--- DATA TO PROCESS Enclosed Below ---

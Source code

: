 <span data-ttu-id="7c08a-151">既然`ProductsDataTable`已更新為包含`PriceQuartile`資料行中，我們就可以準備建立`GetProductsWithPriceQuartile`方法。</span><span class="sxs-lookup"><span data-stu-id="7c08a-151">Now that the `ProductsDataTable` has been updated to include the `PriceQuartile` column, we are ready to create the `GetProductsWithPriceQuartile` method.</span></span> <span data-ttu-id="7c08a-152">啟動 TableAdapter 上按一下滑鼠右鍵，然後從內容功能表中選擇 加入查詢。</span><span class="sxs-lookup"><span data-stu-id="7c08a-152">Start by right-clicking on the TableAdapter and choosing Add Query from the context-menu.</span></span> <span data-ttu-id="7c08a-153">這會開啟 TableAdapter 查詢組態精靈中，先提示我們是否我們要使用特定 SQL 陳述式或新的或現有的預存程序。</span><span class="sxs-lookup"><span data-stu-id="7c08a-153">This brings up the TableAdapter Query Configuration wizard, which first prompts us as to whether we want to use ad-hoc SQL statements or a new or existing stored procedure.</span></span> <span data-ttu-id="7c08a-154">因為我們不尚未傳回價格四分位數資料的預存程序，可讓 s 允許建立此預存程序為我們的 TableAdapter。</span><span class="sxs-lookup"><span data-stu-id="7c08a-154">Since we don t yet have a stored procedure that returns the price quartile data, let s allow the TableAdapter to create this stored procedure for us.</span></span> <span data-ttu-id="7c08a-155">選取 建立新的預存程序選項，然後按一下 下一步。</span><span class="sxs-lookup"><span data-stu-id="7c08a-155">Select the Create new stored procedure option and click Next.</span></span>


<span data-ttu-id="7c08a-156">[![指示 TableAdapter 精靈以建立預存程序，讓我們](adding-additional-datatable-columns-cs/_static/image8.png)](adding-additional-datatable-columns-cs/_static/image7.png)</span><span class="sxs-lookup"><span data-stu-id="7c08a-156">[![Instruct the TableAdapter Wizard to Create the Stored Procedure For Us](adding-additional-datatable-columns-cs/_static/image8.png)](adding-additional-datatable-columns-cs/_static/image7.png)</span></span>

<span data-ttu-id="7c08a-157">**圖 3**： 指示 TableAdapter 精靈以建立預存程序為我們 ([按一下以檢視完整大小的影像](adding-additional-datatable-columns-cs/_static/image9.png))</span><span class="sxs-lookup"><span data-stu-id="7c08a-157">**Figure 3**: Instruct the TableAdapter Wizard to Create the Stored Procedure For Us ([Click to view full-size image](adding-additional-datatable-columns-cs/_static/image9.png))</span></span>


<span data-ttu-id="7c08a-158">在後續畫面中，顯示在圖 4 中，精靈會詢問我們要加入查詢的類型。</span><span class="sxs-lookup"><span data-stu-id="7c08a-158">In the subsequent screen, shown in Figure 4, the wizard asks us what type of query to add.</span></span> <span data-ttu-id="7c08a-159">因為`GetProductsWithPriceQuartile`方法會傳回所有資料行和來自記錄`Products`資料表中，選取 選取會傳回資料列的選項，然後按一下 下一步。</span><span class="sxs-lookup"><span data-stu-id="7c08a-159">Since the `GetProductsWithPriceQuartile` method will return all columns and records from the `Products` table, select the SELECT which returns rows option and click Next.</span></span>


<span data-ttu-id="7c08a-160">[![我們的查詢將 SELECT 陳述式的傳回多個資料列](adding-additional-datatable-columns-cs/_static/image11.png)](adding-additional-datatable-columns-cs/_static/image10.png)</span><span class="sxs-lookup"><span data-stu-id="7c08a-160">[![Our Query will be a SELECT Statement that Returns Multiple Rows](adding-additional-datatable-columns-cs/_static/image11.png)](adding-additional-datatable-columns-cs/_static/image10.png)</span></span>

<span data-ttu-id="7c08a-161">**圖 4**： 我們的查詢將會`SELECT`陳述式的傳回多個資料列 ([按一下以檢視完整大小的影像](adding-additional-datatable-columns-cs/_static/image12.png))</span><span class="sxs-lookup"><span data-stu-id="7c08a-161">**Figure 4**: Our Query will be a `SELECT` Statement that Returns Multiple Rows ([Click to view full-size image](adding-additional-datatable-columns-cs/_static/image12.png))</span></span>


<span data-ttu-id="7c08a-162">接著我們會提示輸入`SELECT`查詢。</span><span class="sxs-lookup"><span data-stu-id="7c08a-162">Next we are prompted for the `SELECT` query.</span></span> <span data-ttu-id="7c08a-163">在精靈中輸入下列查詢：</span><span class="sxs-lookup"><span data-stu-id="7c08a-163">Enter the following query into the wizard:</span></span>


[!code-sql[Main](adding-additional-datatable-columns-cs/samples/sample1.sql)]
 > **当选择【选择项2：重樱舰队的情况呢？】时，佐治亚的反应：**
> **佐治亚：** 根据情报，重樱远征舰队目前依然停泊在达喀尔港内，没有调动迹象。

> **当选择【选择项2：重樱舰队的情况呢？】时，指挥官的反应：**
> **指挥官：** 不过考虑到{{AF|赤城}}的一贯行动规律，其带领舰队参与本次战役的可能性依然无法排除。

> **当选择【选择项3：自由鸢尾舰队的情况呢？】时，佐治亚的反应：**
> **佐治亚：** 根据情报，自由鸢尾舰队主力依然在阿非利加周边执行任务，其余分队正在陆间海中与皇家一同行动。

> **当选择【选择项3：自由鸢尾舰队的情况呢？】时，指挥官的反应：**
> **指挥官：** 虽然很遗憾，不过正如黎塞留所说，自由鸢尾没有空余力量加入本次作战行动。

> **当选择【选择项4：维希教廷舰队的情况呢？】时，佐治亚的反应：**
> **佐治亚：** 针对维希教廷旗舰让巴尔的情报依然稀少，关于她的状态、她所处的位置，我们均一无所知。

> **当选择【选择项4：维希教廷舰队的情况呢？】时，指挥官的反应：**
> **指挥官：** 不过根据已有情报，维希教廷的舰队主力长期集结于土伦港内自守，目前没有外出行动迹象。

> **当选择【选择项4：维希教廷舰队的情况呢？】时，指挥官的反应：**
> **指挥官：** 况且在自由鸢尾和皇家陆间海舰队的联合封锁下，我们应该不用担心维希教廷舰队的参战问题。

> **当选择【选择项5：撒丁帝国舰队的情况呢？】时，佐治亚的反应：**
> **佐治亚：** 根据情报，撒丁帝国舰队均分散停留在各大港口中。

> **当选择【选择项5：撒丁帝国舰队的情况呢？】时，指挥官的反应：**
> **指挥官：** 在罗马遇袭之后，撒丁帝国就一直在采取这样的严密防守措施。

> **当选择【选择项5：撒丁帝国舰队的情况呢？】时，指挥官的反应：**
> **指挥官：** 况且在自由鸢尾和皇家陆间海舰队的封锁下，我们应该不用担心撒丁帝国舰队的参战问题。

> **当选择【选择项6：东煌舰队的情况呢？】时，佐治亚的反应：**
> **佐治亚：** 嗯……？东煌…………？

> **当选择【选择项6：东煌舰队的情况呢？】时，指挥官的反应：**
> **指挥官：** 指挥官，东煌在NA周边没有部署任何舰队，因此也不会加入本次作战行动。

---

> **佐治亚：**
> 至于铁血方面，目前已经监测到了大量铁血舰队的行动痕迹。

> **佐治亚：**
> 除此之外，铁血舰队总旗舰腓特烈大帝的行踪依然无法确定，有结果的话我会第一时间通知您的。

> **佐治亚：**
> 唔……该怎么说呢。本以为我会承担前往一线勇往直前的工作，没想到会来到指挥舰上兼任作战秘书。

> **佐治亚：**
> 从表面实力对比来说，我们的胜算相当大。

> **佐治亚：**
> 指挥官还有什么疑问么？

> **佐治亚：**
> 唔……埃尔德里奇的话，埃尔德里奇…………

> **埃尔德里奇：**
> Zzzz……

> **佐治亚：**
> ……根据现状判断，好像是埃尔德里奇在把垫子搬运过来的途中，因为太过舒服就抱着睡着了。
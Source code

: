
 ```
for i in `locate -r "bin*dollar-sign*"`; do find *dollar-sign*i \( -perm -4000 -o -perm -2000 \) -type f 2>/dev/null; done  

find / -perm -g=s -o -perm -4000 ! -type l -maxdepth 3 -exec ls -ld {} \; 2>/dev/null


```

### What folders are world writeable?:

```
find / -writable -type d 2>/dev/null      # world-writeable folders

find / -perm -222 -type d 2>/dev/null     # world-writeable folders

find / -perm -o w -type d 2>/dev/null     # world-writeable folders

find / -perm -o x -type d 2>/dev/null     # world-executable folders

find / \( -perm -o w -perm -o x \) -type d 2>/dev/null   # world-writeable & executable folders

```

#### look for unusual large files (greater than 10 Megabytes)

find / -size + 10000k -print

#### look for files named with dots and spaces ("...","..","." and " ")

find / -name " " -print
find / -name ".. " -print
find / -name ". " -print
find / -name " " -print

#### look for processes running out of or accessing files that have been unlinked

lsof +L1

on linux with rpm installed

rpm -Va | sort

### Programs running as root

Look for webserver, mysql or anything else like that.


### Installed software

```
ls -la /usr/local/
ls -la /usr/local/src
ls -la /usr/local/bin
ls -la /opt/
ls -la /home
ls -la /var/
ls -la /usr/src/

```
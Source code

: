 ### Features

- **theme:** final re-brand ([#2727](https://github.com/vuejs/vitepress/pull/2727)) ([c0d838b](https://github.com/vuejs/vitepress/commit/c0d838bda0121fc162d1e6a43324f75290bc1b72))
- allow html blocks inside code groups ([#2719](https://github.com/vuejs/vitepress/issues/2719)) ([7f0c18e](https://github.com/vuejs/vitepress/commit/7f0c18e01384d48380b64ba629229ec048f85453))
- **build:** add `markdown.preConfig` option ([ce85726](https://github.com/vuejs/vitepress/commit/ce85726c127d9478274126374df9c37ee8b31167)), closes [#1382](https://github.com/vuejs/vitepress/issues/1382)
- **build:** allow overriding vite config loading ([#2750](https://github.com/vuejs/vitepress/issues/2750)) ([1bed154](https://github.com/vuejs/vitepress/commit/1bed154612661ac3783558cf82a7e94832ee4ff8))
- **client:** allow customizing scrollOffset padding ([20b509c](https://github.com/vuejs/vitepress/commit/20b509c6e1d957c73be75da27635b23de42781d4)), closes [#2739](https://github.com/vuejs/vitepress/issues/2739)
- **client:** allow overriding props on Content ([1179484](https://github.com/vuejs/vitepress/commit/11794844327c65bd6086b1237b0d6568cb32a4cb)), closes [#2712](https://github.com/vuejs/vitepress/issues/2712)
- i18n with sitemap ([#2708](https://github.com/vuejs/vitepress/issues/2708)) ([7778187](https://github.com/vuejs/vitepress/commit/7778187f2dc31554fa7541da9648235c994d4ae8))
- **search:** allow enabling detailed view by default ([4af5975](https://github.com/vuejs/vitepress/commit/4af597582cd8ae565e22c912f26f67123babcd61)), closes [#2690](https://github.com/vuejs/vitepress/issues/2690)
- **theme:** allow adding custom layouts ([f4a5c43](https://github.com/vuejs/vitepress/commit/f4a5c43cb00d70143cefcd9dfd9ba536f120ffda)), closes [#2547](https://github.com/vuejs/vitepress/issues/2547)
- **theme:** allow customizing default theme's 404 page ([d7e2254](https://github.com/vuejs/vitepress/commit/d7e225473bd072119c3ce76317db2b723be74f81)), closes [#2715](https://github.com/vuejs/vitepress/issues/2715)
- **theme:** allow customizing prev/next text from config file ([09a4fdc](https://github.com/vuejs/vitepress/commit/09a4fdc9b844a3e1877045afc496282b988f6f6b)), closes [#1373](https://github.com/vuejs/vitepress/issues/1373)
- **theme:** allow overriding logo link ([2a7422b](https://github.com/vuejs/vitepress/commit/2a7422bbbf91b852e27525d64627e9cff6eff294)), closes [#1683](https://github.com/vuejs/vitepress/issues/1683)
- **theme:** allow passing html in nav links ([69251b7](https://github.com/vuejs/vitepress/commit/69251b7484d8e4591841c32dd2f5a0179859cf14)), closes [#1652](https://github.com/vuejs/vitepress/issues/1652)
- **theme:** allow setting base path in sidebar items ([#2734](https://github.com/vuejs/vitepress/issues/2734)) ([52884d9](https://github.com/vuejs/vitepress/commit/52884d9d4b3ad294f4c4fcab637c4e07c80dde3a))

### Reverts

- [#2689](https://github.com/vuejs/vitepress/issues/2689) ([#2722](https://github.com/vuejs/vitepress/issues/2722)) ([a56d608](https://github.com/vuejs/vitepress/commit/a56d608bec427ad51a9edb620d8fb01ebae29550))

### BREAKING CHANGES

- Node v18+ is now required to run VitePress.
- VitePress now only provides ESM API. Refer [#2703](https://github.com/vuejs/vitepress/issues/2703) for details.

--- End of Enclosed DATA TO PROCESS ---

→ WHAT THIS TASK INVOLVES
Using the listing, count the lines where the word "find" appears and reply with only that number.

→ TASK ANSWER
12